It's difficult to know whether to applaud Stipe, Buck and Mills for coming out with their most solid and succinct piece of work since Bill Berry's exit, or whether to frown at the extent to which they've been content to conform to most people's idea of what an REM album should be.
Yes, Accelerate is a return to form: strong, muscular, intense and powerful. It's also concise at 34 minutes and apparently took just nine days to record. Eschewing the experimentation of every album since Up, they've perhaps finally made the wilder follow-up to Automatic for the People that Monster so flagrantly failed to be.
Accelerate can be downright mouthy: Man-Sized Wreath violently rejects elder-statesman conceit and the post-punk sensibilities of Horse To Water seems to dare imitators and interpreters to match up. Musically, the sound of the band here reflects who they are in a live context: impassioned, intense, full of driving, droning guitars, the fires of the creative trio powerfully stoked by ex-Ministry drummer Bill Rieflin.

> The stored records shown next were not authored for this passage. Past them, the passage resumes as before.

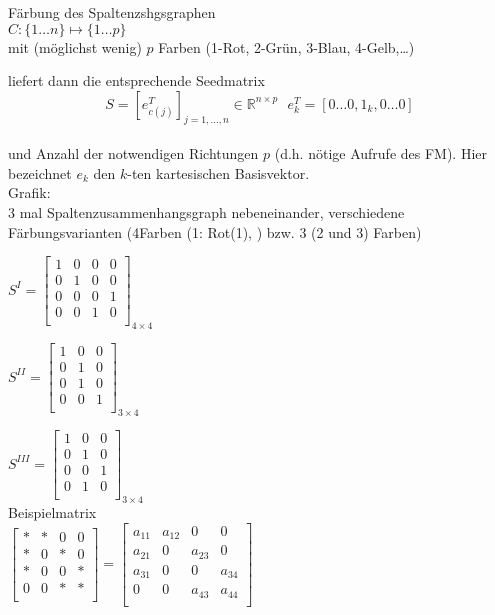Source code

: Färbung des Spaltenzshgsgraphen\\
$C:\{1\dots n\}\mapsto \{1\dots p\}$\\
mit (möglichst wenig) $p$ Farben (1-Rot, 2-Grün, 3-Blau, 4-Gelb,\dots)

liefert dann die entsprechende Seedmatrix
$$S = [e^T_{c(j)}]_{j=1,\dots,n}\in \mathbb{R}^{n\times p}\ \ \ e_k^T = [0 \dots 0,1_k, 0 \dots 0]$$\\
und Anzahl der notwendigen Richtungen $p$ (d.h. nötige Aufrufe des FM). Hier bezeichnet  $e_k$ den $k$-ten kartesischen Basisvektor.\\

\noindent
Grafik:\\3 mal Spaltenzusammenhangsgraph nebeneinander, verschiedene Färbungsvarianten (4Farben (1: Rot(1), ) bzw. 3 (2 und 3) Farben)

$ S^I = \begin{bmatrix}
1	& 0	& 0	& 0	\\
0	& 1	& 0	& 0	\\
0	& 0	& 0	& 1	\\
0	& 0	& 1	& 0	\\
\end{bmatrix}_{4\times 4}$

$ S^{II} = \begin{bmatrix}
1	& 0	& 0	\\
0	& 1	& 0	\\
0	& 1	& 0	\\
0	& 0	& 1	\\
\end{bmatrix}_{3\times 4}$


$ S^{III} = \begin{bmatrix}
1	& 0	& 0	\\
0	& 1	& 0	\\
0	& 0	& 1	\\
0	& 1	& 0	\\
\end{bmatrix}_{3\times 4}$\\

Beispielmatrix\\
$\begin{bmatrix}
*	& *	& 0	& 0	\\
*	& 0	& *	& 0	\\
*	& 0	& 0	& *	\\
0	& 0	& *	& *	\\
\end{bmatrix}
=
\begin{bmatrix}
a_{11}	& a_{12}	& 0	& 0	\\
a_{21}	& 0	& a_{23}	& 0	\\
a_{31}	& 0	& 0	& a_{34}	\\
0	& 0	& a_{43}	& a_{44}	\\
\end{bmatrix}
$\\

Lyrically, it's a dense and literary work, drawing on quotations from English metaphysical poet George Herbert's Jacula Pudentum in the opening track's title "Living Well Is The Best Revenge" and referencing American novelists Sinclair Lewis and William Burroughs as well as Victorian conjuror Harry Houdini on the lyrics sheet.

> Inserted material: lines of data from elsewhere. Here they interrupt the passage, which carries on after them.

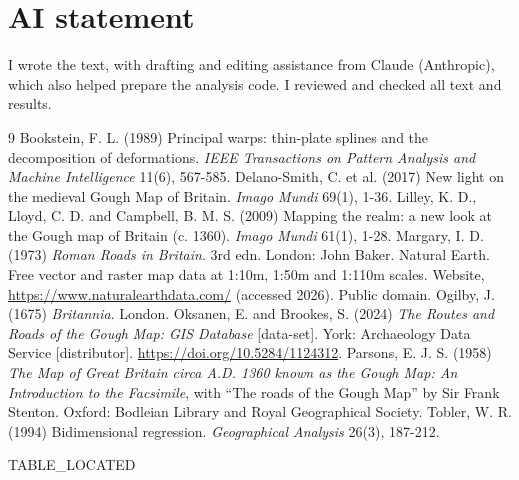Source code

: \documentclass[11pt,a4paper]{article}
\begin{document}
\section*{AI statement}
I wrote the text, with drafting and editing assistance from Claude (Anthropic), which also helped prepare the analysis code. I reviewed and checked all text and results.

\begin{thebibliography}{9}
 Bookstein, F. L. (1989) Principal warps: thin-plate splines and the decomposition of deformations. \emph{IEEE Transactions on Pattern Analysis and Machine Intelligence} 11(6), 567-585.
 Delano-Smith, C. et al. (2017) New light on the medieval Gough Map of Britain. \emph{Imago Mundi} 69(1), 1-36.
 Lilley, K. D., Lloyd, C. D. and Campbell, B. M. S. (2009) Mapping the realm: a new look at the Gough map of Britain (c. 1360). \emph{Imago Mundi} 61(1), 1-28.
 Margary, I. D. (1973) \emph{Roman Roads in Britain}. 3rd edn. London: John Baker.
 Natural Earth. Free vector and raster map data at 1:10m, 1:50m and 1:110m scales. Website, \url{https://www.naturalearthdata.com/} (accessed 2026). Public domain.
 Ogilby, J. (1675) \emph{Britannia}. London.
 Oksanen, E. and Brookes, S. (2024) \emph{The Routes and Roads of the Gough Map: GIS Database} [data-set]. York: Archaeology Data Service [distributor]. \url{https://doi.org/10.5284/1124312}.
 Parsons, E. J. S. (1958) \emph{The Map of Great Britain circa A.D. 1360 known as the Gough Map: An Introduction to the Facsimile}, with ``The roads of the Gough Map'' by Sir Frank Stenton. Oxford: Bodleian Library and Royal Geographical Society.
 Tobler, W. R. (1994) Bidimensional regression. \emph{Geographical Analysis} 26(3), 187-212.
\end{thebibliography}

\clearpage
{{TABLE_LOCATED}}
\end{document}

That's not to say it's in any way limp or over-intellectualised. Stipe certainly seems to be asking more questions of himself than ever: self-flagellating in Hollow Man, diving into dream imagery in Sing For The Submarine, begging for answers in Accelerate ("Where is the rip cord, the trap door, the key, where is the cartoon escape hatch for me?") He sounds permanently angry, alive, vividly in the moment, supported by some great backing vocals from Mike Mills.
Yes, this is a quintessential REM album, distilling most of the elements of what's made them one of the all-time great bands. If it turned out to be their last defiant rejection of age and decline, it would make a peerless exit. But somehow, I think there's more to come.